DESCRIPTION OF THE TASK
What lines in the entries hold the string "book"? List them.

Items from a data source
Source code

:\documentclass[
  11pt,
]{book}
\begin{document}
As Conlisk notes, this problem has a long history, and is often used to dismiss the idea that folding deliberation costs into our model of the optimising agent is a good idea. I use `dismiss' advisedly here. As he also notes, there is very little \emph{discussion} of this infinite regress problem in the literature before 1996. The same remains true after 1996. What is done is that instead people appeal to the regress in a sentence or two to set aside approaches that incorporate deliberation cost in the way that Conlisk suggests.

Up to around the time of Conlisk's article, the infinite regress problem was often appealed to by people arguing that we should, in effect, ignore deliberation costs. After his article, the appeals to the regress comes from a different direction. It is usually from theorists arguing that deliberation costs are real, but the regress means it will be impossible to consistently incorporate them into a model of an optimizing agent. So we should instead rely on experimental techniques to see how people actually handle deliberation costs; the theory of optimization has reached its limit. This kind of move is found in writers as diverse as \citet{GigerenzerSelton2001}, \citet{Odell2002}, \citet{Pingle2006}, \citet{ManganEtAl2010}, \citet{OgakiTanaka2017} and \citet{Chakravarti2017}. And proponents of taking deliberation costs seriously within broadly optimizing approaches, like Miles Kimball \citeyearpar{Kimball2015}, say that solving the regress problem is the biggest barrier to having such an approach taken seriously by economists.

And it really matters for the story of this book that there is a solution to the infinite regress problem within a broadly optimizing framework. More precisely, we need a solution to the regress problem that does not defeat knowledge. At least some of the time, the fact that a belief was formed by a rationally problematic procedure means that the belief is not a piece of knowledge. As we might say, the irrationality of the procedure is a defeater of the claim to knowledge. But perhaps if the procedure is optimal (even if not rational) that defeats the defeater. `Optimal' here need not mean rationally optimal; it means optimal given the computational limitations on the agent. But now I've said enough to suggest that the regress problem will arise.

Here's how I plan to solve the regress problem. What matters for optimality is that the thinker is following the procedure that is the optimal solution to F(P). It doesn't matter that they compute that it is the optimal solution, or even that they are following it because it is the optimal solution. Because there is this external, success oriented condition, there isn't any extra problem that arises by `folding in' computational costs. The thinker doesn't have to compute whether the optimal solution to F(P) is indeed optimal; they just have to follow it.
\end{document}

TASK ANSWER
]{book}
And it really matters for the story of this book that there is a solution to the infinite regress problem within a broadly optimizing framework. More precisely, we need a solution to the regress problem that does not defeat knowledge. At least some of the time, the fact that a belief was formed by a rationally problematic procedure means that the belief is not a piece of knowledge. As we might say, the irrationality of the procedure is a defeater of the claim to knowledge. But perhaps if the procedure is optimal (even if not rational) that defeats the defeater. `Optimal' here need not mean rationally optimal; it means optimal given the computational limitations on the agent. But now I've said enough to suggest that the regress problem will arise.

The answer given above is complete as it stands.